**PROBLEM TO WORK ON:** The records follow. Count the lines holding "value" and give only the number.

# # #

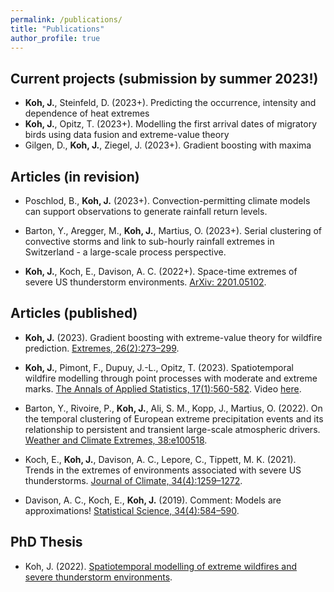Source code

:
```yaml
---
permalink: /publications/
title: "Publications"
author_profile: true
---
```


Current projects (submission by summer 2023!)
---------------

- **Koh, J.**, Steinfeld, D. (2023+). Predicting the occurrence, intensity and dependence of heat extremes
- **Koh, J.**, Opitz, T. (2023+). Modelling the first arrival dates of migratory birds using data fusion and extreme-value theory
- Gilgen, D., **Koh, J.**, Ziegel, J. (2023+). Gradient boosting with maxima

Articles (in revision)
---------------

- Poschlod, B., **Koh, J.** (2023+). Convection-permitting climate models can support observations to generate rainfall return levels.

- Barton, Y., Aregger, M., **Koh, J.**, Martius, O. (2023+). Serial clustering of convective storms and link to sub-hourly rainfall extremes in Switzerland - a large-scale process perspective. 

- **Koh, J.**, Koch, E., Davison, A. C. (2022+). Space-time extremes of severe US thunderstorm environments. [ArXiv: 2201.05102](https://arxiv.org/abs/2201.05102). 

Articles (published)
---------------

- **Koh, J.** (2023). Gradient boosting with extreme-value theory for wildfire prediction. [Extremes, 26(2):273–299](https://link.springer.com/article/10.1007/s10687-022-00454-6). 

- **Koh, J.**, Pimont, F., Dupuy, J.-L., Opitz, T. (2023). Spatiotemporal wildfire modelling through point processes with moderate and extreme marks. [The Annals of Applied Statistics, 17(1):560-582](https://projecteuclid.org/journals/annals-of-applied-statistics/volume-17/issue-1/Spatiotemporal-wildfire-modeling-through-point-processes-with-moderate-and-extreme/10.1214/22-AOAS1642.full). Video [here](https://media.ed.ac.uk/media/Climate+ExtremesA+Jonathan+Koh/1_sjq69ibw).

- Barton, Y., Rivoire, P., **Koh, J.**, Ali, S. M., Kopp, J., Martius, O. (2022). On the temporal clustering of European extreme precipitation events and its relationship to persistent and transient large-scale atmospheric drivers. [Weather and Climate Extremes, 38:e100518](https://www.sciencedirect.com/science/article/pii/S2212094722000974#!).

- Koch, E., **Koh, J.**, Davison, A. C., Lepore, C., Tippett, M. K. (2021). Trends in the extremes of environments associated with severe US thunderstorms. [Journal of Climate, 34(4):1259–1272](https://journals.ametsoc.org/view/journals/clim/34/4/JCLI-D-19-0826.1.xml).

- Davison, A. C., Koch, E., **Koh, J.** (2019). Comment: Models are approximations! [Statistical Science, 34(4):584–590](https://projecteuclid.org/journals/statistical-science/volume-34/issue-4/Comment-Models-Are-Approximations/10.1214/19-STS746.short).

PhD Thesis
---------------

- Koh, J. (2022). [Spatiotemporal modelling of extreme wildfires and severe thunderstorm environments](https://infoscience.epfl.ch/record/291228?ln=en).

# # #

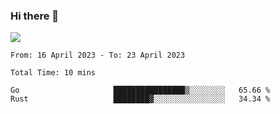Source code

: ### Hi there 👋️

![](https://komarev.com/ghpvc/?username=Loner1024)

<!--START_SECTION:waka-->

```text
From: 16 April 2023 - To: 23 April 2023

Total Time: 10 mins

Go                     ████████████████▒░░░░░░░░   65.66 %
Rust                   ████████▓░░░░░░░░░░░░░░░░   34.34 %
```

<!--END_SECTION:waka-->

# # #

**WRITTEN RESPONSE:** 2